TASK ITEM:
Please show every line in the entries below that includes the word "items".

EXERCISE INPUT:
┌──
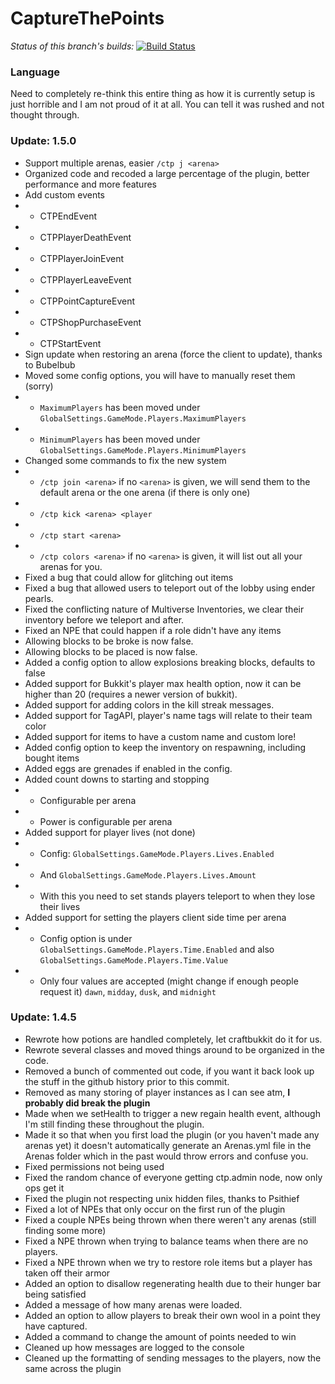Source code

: CaptureThePoints
==========

_Status of this branch's builds:_ [![Build Status](http://git.graywolf336.com:8080/job/CaptureThePoints/badge/icon)](http://git.graywolf336.com:8080/job/CaptureThePoints/)

### Language ###
Need to completely re-think this entire thing as how it is currently setup is just horrible and I am not proud of it at all. You can tell it was rushed and not thought through. 

### Update: 1.5.0 ###
* Support multiple arenas, easier `/ctp j <arena>`
* Organized code and recoded a large percentage of the plugin, better performance and more features
* Add custom events
* - CTPEndEvent
* - CTPPlayerDeathEvent
* - CTPPlayerJoinEvent
* - CTPPlayerLeaveEvent
* - CTPPointCaptureEvent
* - CTPShopPurchaseEvent
* - CTPStartEvent
* Sign update when restoring an arena (force the client to update), thanks to Bubelbub
* Moved some config options, you will have to manually reset them (sorry)
* - `MaximumPlayers` has been moved under `GlobalSettings.GameMode.Players.MaximumPlayers`
* - `MinimumPlayers` has been moved under `GlobalSettings.GameMode.Players.MinimumPlayers`
* Changed some commands to fix the new system
* - `/ctp join <arena>` if no `<arena>` is given, we will send them to the default arena or the one arena (if there is only one)
* - `/ctp kick <arena> <player`
* - `/ctp start <arena>`
* - `/ctp colors <arena>` if no `<arena>` is given, it will list out all your arenas for you.
* Fixed a bug that could allow for glitching out items
* Fixed a bug that allowed users to teleport out of the lobby using ender pearls.
* Fixed the conflicting nature of Multiverse Inventories, we clear their inventory before we teleport and after.
* Fixed an NPE that could happen if a role didn't have any items
* Allowing blocks to be broke is now false.
* Allowing blocks to be placed is now false.
* Added a config option to allow explosions breaking blocks, defaults to false
* Added support for Bukkit's player max health option, now it can be higher than 20 (requires a newer version of bukkit).
* Added support for adding colors in the kill streak messages.
* Added support for TagAPI, player's name tags will relate to their team color
* Added support for items to have a custom name and custom lore!
* Added config option to keep the inventory on respawning, including bought items
* Added eggs are grenades if enabled in the config.
* Added count downs to starting and stopping
* - Configurable per arena
* - Power is configurable per arena
* Added support for player lives (not done)
* - Config: `GlobalSettings.GameMode.Players.Lives.Enabled`
* - And `GlobalSettings.GameMode.Players.Lives.Amount`
* - With this you need to set stands players teleport to when they lose their lives
* Added support for setting the players client side time per arena
* - Config option is under `GlobalSettings.GameMode.Players.Time.Enabled` and also `GlobalSettings.GameMode.Players.Time.Value`
* - Only four values are accepted (might change if enough people request it) `dawn`, `midday`, `dusk`, and `midnight`


### Update: 1.4.5 ###
* Rewrote how potions are handled completely, let craftbukkit do it for us.
* Rewrote several classes and moved things around to be organized in the code.
* Removed a bunch of commented out code, if you want it back look up the stuff in the github history prior to this commit.
* Removed as many storing of player instances as I can see atm, __I probably did break the plugin__
* Made when we setHealth to trigger a new regain health event, although I'm still finding these throughout the plugin.
* Made it so that when you first load the plugin (or you haven't made any arenas yet) it doesn't automatically generate an Arenas.yml file in the Arenas folder which in the past would throw errors and confuse you.
* Fixed permissions not being used
* Fixed the random chance of everyone getting ctp.admin node, now only ops get it
* Fixed the plugin not respecting unix hidden files, thanks to Psithief
* Fixed a lot of NPEs that only occur on the first run of the plugin
* Fixed a couple NPEs being thrown when there weren't any arenas (still finding some more)
* Fixed a NPE thrown when trying to balance teams when there are no players.
* Fixed a NPE thrown when we try to restore role items but a player has taken off their armor
* Added an option to disallow regenerating health due to their hunger bar being satisfied
* Added a message of how many arenas were loaded.
* Added an option to allow players to break their own wool in a point they have captured.
* Added a command to change the amount of points needed to win
* Cleaned up how messages are logged to the console
* Cleaned up the formatting of sending messages to the players, now the same across the plugin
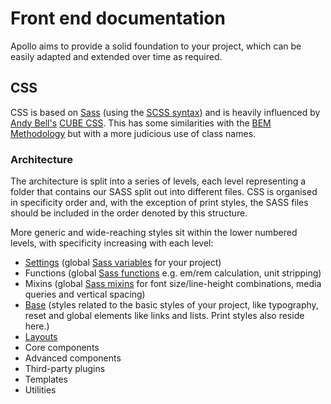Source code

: # Front end documentation

Apollo aims to provide a solid foundation to your project, which can be easily adapted and extended over time as required.

## CSS

CSS is based on [Sass](http://sass-lang.com/) (using the [SCSS syntax](https://sass-lang.com/documentation/syntax)) and is heavily influenced by [Andy Bell's](https://github.com/andy-piccalilli/) [CUBE CSS](https://cube.fyi/). This has some similarities with the [BEM Methodology](http://getbem.com/) but with a more judicious use of class names.

### Architecture

The architecture is split into a series of levels, each level representing a folder that contains our SASS split out into different files. CSS is organised in specificity order and, with the exception of print styles, the SASS files should be included in the order denoted by this structure.

More generic and wide-reaching styles sit within the lower numbered levels, with specificity increasing with each level:

- [Settings](settings/README.md) (global [Sass variables](https://sass-lang.com/documentation/variables) for your project)
- Functions (global [Sass functions](https://sass-lang.com/documentation/values/functions) e.g. em/rem calculation, unit stripping)
- Mixins (global [Sass mixins](https://sass-lang.com/documentation/at-rules/mixin) for font size/line-height combinations, media queries and vertical spacing)
- [Base]() (styles related to the basic styles of your project, like typography, reset and global elements like links and lists. Print styles also reside here.)
- [Layouts](layouts/README.md)
- Core components
- Advanced components
- Third-party plugins
- Templates
- Utilities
└──
ANSWER SECTION:
* Fixed a bug that could allow for glitching out items
* Fixed an NPE that could happen if a role didn't have any items
* Added support for items to have a custom name and custom lore!
* Added config option to keep the inventory on respawning, including bought items
* Fixed a NPE thrown when we try to restore role items but a player has taken off their armor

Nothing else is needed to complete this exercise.